Posłowie Solidarnej Polski twierdzą, że podstawowym powodem ich braku poparcia dla kandydatury Piotra Glińskiego na premiera rządu technicznego było to, iż nie miał on szans na wygraną. Ludwik Dorn wyraził to z sejmowej trybuny w następujący sposób: „Można powiedzieć tak, że Solidarna Polska, gdyby od jej głosów zależało, to, czy to konstruktywne wotum nieufności przejdzie czy nie przejdzie, no to zatkałaby nos, zamknęła oczy, zacisnęła zęby, pięści i głosowała za tym konstruktywnym wotum nieufności. Ale nie zależy. W związku z tym racji arytmetyczno-politycznej tutaj nie ma.”
Jest to zadziwiająca argumentacja w ustach polityków partii, która ponoć jest w opozycji do rządzącej koalicji PO-PSL. Oznacza bowiem, że Solidarna Polska będzie głosować w Sejmie jedynie na … kandydatów popieranych przez aktualną sejmową większość! Jest bowiem oczywiste, że w tej chwili bez poparcia PO i PSL nikt nie zostanie wybrany na jakiekolwiek stanowisko państwowe! Ponieważ Solidarna Polska zanegowała sens zgłaszania kandydatur polityków, którzy nie mają w Sejmie szans na wygraną, to należy domniemywać, iż sama takich wysuwać nie będzie. Liderzy tej rzekomo opozycyjnej partii będą zgłaszać jedynie takie osoby, na które głosować będą posłowie PO i PSL. Zatem Zbigniew Ziobro, Jacek Kurski i Ludwik Dorn będą musieli najpierw poprosić o audiencję u Donalda Tuska, żeby się dowiedzieć, czy proponowana przez nich osoba będzie zaakceptowana przez sejmową większość. Od stanowiska szefa PO zależeć będzie, czy swojego kandydata zgłoszą. Jeśli proponowana przez nich osoba Tuskowi się nie spodoba, to zrezygnują z jej zgłaszania.

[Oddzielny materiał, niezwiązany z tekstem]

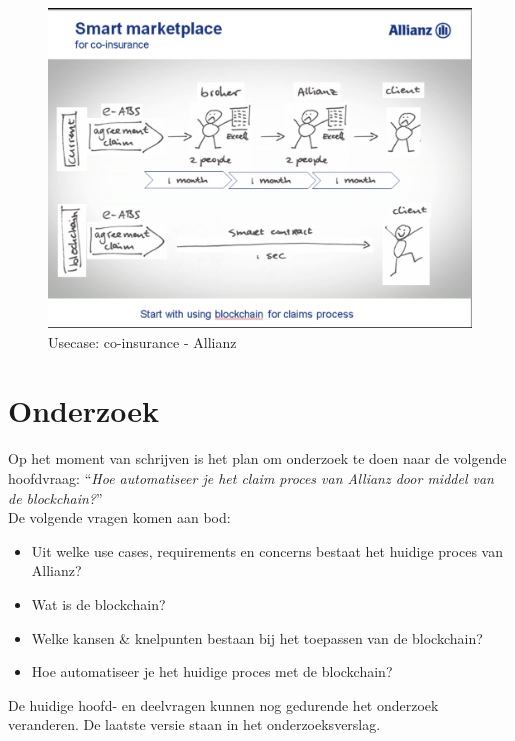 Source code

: \begin{figure}[h!]
    \begin{center}
        \includegraphics[scale=0.5]{images/allianz-blockchain}
        \caption{Usecase: co-insurance - Allianz}
        \label{fig:allianz-blockchain}
    \end{center}
\end{figure}

\newpage
\section{Onderzoek}
Op het moment van schrijven is het plan om onderzoek te doen naar de volgende hoofdvraag: ``\textit{Hoe automatiseer je het claim proces van Allianz door middel van de blockchain?}''\\
De volgende vragen komen aan bod:
\begin{itemize}
  \item Uit welke use cases, requirements en concerns bestaat het huidige proces van Allianz?
  \item Wat is de blockchain?
  \item Welke kansen \& knelpunten bestaan bij het toepassen van de blockchain?
  \item Hoe automatiseer je het huidige proces met de blockchain?
\end{itemize}
De huidige hoofd- en deelvragen kunnen nog gedurende het onderzoek veranderen. De laatste versie staan in het onderzoeksverslag.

W powyższym fragmencie użyłem czasu przyszłego, chociaż powinienem chyba zastosować przeszły. Solidarna Polska miała bowiem również swego kandydata na premiera rządu technicznego, Tadeusza Cymańskiego, ale go w Sejmie nie zgłosiła. Stało się tak zapewne dlatego, że nie spodobał się on Tuskowi i z tego powodu nie miał szans na wygraną!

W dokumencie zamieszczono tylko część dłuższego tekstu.